I pulled the clamps off of the tabernacle stand top today. Learning from the altar top, I only use the router to flush trim the end grain. for some reason it likes to tear-out chunks when cutting with the grain.
To trim with the grain, I used the block plane. With that out of the way, I started laying out the veneer for the bottom lip.
I took my time to lay out the angles so that the grain all went in the same direction. I cut the 45 degree angle on the band saw. The veneer doesn’t have to butt perfectly up against the plywood, that area will be covered with trim eventually. Once all the veneer was laid out, I glued and pin nailed it like all of the rest of the bottom veneer.
I trimmed all of the lip veneer with the block plane. Next, I flipped the board over and routed out the crosses on the front, then chiseled out the excess to make room to receive the crosses.
I spread the glue and rigged up yet another odd clamping arrangement.

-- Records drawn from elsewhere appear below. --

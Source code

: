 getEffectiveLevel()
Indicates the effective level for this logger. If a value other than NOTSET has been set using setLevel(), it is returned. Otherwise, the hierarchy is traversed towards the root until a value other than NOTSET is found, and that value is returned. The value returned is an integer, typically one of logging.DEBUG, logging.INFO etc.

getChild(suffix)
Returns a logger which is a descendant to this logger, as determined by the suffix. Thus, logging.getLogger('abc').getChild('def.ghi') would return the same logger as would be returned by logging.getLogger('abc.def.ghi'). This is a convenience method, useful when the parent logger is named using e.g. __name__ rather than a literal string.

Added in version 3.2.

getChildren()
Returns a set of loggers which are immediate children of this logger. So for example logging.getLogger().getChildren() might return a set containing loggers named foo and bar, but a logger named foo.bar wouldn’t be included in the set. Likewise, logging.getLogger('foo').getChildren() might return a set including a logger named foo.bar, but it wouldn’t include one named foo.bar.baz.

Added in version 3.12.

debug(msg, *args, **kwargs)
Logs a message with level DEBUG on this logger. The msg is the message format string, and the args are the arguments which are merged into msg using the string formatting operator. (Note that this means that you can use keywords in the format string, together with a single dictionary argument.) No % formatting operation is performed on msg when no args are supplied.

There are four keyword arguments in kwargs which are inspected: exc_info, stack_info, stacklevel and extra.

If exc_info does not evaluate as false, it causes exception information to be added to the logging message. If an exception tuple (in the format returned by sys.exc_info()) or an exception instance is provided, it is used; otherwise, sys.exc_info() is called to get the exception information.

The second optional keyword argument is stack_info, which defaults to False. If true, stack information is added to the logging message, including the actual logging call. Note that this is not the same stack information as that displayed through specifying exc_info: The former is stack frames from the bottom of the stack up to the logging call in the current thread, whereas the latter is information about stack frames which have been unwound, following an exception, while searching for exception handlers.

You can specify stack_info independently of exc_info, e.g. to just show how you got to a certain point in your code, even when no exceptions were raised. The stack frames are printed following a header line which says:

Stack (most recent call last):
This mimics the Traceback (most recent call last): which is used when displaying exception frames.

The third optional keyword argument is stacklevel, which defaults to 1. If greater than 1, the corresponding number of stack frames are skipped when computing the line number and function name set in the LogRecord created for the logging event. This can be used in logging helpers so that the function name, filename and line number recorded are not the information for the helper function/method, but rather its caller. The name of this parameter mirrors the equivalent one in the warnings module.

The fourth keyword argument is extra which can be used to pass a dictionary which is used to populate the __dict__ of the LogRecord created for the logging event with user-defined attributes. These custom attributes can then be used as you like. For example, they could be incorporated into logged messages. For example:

Apparently I am getting the hang of this, I haven’t needed to repair or re-glue any of the veneer on this top yet. I planed the crosses down flush then sanded them down smooth.
While I am getting better at inlaying the crosses, they still have a couple small gaps that need filling. So I took a pinch of the stained wood flour that I saved and added some more hide glue and spread it over the crosses and a few areas with a funky grain that the planer couldn’t quite get perfect.
While that is drying I decided to cut down the 6/4 boards that have been in my way for a week or two now. They will be a lot easier to trim and plane when they are 3′ and 6′ long, not their current 13′ long. Currently they each weigh about 100 pounds. Way too heavy to be running through my small planer.